Also - I seem to recall that there can be fairly significant dust storms on mars anyways - so it's not as though landing without rocket engines means that the Rover will be immune from getting struck by pebbles/rockets/dust.


A couple of people from the JPL team talked about why they used the sky crane rather than other methods and they mentioned that the amount of dust caused by using rockets all the way down would cause issues for the rover. So it seems like some dust is ok but too much would cause enough problems that the sky crane is worth it.


Might they want to minimise interference with the layers of dust/dirt on the ground, where possible? Probably not - maybe that's akin to explorers worrying about longboats pushing into the sand when they reached a beach...


They plan on driving a significant distance, so I don't think they're too worried about contamination of the landing site. I think the real issue is that they have many sensitive instruments and protecting against very small high velocity particles is difficult.


Andrew Bingham, the engineer of the hazcam dust covers, explains in detail:

http://forum.nasaspaceflight.com/index.php?topic=29612.msg93...

"These dust covers were one of the last things added to the rover.
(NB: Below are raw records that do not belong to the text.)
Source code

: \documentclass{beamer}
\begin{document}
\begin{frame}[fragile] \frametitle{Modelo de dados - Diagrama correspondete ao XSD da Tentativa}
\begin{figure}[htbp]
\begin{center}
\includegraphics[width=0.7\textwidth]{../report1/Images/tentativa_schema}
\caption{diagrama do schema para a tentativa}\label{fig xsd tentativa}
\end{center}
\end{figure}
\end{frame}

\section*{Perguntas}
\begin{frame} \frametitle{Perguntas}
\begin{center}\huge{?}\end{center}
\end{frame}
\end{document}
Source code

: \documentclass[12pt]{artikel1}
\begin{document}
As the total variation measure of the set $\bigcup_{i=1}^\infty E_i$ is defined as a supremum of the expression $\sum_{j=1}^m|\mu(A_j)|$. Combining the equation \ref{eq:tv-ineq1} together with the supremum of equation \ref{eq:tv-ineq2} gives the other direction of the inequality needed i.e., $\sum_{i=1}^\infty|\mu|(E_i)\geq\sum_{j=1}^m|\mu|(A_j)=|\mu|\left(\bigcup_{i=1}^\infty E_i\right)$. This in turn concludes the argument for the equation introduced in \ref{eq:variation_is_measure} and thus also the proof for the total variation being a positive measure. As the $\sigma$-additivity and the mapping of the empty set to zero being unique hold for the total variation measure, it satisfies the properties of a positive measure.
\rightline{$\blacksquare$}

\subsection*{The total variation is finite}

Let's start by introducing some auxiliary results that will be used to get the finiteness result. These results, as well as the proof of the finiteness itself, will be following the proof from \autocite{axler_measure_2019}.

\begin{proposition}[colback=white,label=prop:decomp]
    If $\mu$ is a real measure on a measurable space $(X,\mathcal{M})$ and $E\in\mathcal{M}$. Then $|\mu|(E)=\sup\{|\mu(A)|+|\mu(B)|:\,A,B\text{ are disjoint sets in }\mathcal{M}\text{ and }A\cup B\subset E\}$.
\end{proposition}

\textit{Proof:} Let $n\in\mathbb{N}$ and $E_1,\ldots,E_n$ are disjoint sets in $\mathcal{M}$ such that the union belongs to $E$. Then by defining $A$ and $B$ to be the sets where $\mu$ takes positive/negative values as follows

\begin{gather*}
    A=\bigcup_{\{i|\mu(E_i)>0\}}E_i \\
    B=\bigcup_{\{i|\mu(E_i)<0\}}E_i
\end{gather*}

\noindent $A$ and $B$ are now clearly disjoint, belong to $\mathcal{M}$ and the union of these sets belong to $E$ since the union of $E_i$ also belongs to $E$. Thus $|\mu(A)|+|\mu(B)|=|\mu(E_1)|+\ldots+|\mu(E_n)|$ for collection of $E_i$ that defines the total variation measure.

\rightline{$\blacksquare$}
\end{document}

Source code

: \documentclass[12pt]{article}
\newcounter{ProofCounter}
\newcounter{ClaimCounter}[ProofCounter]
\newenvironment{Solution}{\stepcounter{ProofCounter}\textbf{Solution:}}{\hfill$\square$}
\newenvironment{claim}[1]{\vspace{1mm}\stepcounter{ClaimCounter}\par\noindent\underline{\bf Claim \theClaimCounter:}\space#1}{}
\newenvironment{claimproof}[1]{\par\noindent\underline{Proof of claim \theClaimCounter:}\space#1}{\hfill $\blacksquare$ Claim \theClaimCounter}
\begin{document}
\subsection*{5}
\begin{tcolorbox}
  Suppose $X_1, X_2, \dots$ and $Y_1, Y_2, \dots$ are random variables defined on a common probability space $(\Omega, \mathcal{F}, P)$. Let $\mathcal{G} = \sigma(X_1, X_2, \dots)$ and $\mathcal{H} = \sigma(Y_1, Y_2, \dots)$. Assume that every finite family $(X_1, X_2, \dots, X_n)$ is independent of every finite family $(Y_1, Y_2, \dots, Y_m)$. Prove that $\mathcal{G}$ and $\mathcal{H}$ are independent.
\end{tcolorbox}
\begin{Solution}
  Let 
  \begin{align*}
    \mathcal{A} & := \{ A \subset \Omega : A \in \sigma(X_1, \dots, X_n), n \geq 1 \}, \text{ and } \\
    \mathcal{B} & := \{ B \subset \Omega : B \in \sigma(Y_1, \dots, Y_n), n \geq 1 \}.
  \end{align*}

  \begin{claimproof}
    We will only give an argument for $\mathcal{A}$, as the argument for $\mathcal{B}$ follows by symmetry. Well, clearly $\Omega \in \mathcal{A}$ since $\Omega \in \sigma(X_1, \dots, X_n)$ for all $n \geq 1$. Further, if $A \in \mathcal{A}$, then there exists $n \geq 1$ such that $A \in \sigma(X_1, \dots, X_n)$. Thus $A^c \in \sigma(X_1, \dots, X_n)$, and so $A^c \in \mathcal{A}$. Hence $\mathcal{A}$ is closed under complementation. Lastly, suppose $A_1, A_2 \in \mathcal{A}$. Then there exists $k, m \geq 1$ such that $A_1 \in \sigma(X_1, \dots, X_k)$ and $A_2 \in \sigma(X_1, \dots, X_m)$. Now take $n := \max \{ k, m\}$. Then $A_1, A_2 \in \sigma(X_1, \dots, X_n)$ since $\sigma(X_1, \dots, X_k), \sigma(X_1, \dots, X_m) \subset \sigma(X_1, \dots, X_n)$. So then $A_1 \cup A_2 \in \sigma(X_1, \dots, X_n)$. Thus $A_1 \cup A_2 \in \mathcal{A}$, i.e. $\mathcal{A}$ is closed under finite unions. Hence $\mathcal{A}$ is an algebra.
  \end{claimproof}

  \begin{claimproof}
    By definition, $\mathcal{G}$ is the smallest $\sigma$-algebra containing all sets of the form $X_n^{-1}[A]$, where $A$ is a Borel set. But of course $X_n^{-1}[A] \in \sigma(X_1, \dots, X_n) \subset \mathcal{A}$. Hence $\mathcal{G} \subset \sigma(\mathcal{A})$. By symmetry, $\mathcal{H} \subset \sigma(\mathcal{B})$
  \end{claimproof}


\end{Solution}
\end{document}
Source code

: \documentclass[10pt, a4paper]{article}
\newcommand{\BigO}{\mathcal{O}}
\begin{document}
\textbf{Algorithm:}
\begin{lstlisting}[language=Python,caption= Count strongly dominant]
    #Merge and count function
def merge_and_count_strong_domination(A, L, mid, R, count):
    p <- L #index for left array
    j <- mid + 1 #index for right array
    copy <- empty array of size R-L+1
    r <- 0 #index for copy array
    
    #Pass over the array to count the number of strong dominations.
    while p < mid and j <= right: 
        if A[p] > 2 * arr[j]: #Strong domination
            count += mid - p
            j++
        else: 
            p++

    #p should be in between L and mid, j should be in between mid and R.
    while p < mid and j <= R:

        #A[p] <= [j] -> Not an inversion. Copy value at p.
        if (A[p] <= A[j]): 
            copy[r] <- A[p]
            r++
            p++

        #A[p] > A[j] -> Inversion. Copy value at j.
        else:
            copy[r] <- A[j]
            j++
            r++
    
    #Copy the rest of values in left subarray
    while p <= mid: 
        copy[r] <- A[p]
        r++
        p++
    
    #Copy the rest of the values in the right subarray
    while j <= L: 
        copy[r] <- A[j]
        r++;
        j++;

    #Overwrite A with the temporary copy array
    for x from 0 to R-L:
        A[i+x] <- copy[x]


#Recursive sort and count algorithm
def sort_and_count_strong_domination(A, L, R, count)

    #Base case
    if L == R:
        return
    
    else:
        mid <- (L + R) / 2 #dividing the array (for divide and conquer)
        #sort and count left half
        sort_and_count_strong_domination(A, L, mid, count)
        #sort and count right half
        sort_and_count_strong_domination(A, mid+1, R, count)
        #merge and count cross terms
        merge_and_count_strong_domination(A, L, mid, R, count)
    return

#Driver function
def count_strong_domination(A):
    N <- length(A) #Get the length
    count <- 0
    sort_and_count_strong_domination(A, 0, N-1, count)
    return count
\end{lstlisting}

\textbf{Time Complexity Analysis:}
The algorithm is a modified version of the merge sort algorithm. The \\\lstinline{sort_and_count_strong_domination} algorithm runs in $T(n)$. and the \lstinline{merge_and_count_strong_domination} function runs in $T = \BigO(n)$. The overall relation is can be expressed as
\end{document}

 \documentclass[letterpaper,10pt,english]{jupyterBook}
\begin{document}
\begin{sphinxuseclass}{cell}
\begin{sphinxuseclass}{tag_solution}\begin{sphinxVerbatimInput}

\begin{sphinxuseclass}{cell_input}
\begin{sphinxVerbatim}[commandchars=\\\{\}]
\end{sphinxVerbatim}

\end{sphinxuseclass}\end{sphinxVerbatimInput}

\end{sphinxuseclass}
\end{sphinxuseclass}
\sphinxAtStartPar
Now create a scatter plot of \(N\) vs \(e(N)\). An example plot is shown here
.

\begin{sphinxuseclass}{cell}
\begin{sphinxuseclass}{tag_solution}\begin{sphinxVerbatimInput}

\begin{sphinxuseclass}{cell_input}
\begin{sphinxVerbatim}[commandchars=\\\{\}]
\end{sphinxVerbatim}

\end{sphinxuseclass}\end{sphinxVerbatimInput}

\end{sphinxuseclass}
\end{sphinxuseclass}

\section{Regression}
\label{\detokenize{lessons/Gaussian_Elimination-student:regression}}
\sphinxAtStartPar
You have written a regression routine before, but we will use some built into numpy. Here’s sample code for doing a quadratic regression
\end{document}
The MSL HazCams are build-to-print copies of the MER HazCams. On MER, the cameras were protected inside the lander, and in over 10 rover-years on the ground they haven't seen dust building up enough to be worrysome. The Skycrane system was supposed to reduce the plume ground pressure during landing to the point where dust wouldn't be an issue for MSL."

"But after Phoenix landed and everyone saw the pictures of pebbles ON TOP OF the pads on the bottom of the lander legs, and the legs themselves coated with a sticky looking layer of dust, some concerned folks looked at the issue more closely. It turned out there is a core flow in the Mars Lander Engines on the descent stage that stays strong all the way to the surface, even hanging at the end of the skycrane. And that can kick up a lot of dust+reaction products during the skycrane maneuver, some of which would go back towards the rover. There was a review of hardware in danger of being coated with "sticky" dust; everything was determined to be dust tolerant EXCEPT the HazCams."


I think it's mostly that they wanted to minimize any clouds from causing it to think it's closer to the ground than it is, and to keep the instruments from getting covered/clogged on landing.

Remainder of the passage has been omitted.